Discussion and Practical Implications
The proposed prescribed performance nonlinear PI cascade controller offers several advantages for quadrotor drone applications. Firstly, it guarantees predefined performance without requiring detailed system models, making it easy to implement on various quadrotor drone platforms. Secondly, the cascade structure effectively handles the underactuated nature of the quadrotor drone by prioritizing attitude stabilization, which is foundational for position control. Thirdly, the use of simple nonlinear functions based on Taylor polynomials avoids computational complexity, enabling real-time execution on embedded systems commonly used in quadrotor drones.
In practice, the quadrotor drone may face additional challenges such as actuator saturation, communication delays, or sensor noise. Our controller can be extended to address these issues by integrating anti-windup schemes or observer-based estimations. The prescribed performance bounds can also be adjusted online to adapt to changing mission requirements, for instance, tightening bounds for precision tasks or relaxing them for aggressive maneuvers. This flexibility makes the approach suitable for a wide range of quadrotor drone operations, from aerial photography to search and rescue.
Compared to advanced methods like adaptive backstepping or neural network control, our controller is simpler to tune and verify, reducing development time and cost. The PI gains have physical interpretations, and the performance parameters directly relate to desired response characteristics. For the quadrotor drone community, this bridges the gap between theoretical control design and practical implementation.
Conclusion
In this article, we have presented a prescribed performance nonlinear PI cascade attitude control scheme for quadrotor drones with unknown nonlinearities and disturbances. By decomposing the attitude system into Euler angle and angular rate subsystems, we designed a cascade controller that ensures tracking errors remain within user-defined bounds.
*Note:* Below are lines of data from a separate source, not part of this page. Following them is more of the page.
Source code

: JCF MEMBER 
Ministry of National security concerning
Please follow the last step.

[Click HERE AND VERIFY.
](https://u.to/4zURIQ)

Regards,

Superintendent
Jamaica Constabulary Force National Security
The nonlinear PI controllers incorporate a simple nonlinear function derived from error transformation and Taylor polynomials, avoiding singularity issues while providing adaptive gains. Stability analysis proves the feasibility of the approach, and simulations demonstrate its effectiveness in tracking aggressive trajectories with superior performance compared to traditional PID.
The quadrotor drone serves as an excellent application for this method due to its complex dynamics and sensitivity to uncertainties. Future work will focus on experimental validation on a physical quadrotor drone platform and extension to full position and attitude control. Additionally, we plan to investigate online tuning of performance parameters for autonomous adaptation. Overall, the proposed controller offers a robust, simple, and practical solution for enhancing the flight performance of quadrotor drones in real-world scenarios.
Throughout this article, we have emphasized the role of the quadrotor drone as a testbed for advanced control techniques. The quadrotor drone’s popularity in research and industry stems from its versatility, and our control strategy aims to unlock its full potential by ensuring reliable and predictable attitude behavior. As quadrotor drones continue to evolve, methods like prescribed performance control will be crucial for achieving autonomy and safety in diverse environments.